> [TASK DESCRIPTION] Give the data again exactly as written, skipping any pictures.

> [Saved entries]
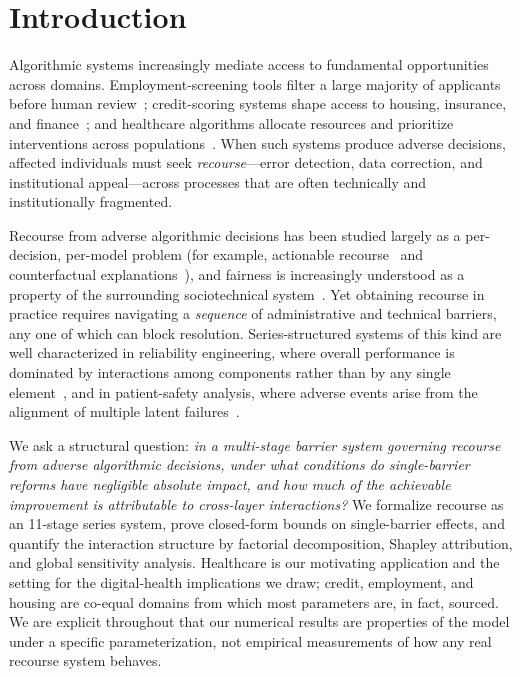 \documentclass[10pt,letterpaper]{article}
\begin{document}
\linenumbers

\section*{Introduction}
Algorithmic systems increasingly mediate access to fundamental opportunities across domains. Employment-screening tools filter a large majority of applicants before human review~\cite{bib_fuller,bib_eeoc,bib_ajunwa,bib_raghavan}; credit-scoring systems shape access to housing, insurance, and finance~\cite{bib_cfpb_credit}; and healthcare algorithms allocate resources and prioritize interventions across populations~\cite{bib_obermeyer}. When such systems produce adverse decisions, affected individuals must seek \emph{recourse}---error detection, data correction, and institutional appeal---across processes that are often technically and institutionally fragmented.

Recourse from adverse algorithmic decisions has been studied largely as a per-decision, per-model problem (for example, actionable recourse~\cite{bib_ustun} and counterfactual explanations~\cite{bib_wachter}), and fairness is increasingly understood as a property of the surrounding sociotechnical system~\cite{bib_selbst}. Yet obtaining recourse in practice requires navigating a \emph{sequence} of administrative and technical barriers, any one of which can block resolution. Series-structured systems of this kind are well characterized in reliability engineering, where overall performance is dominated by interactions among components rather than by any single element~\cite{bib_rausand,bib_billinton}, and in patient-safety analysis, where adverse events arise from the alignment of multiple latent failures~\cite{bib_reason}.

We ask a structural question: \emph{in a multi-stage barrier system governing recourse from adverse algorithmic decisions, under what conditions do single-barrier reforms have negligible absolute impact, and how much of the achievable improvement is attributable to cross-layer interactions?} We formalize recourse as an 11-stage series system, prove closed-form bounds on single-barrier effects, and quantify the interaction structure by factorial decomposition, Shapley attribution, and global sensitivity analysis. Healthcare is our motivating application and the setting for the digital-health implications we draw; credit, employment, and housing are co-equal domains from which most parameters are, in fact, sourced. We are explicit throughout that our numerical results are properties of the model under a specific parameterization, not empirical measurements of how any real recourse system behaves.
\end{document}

> [RESULT OF THE TASK]
 \documentclass[10pt,letterpaper]{article}
\begin{document}
\linenumbers

\section*{Introduction}
Algorithmic systems increasingly mediate access to fundamental opportunities across domains. Employment-screening tools filter a large majority of applicants before human review~\cite{bib_fuller,bib_eeoc,bib_ajunwa,bib_raghavan}; credit-scoring systems shape access to housing, insurance, and finance~\cite{bib_cfpb_credit}; and healthcare algorithms allocate resources and prioritize interventions across populations~\cite{bib_obermeyer}. When such systems produce adverse decisions, affected individuals must seek \emph{recourse}---error detection, data correction, and institutional appeal---across processes that are often technically and institutionally fragmented.

Recourse from adverse algorithmic decisions has been studied largely as a per-decision, per-model problem (for example, actionable recourse~\cite{bib_ustun} and counterfactual explanations~\cite{bib_wachter}), and fairness is increasingly understood as a property of the surrounding sociotechnical system~\cite{bib_selbst}. Yet obtaining recourse in practice requires navigating a \emph{sequence} of administrative and technical barriers, any one of which can block resolution. Series-structured systems of this kind are well characterized in reliability engineering, where overall performance is dominated by interactions among components rather than by any single element~\cite{bib_rausand,bib_billinton}, and in patient-safety analysis, where adverse events arise from the alignment of multiple latent failures~\cite{bib_reason}.

We ask a structural question: \emph{in a multi-stage barrier system governing recourse from adverse algorithmic decisions, under what conditions do single-barrier reforms have negligible absolute impact, and how much of the achievable improvement is attributable to cross-layer interactions?} We formalize recourse as an 11-stage series system, prove closed-form bounds on single-barrier effects, and quantify the interaction structure by factorial decomposition, Shapley attribution, and global sensitivity analysis. Healthcare is our motivating application and the setting for the digital-health implications we draw; credit, employment, and housing are co-equal domains from which most parameters are, in fact, sourced. We are explicit throughout that our numerical results are properties of the model under a specific parameterization, not empirical measurements of how any real recourse system behaves.
\end{document}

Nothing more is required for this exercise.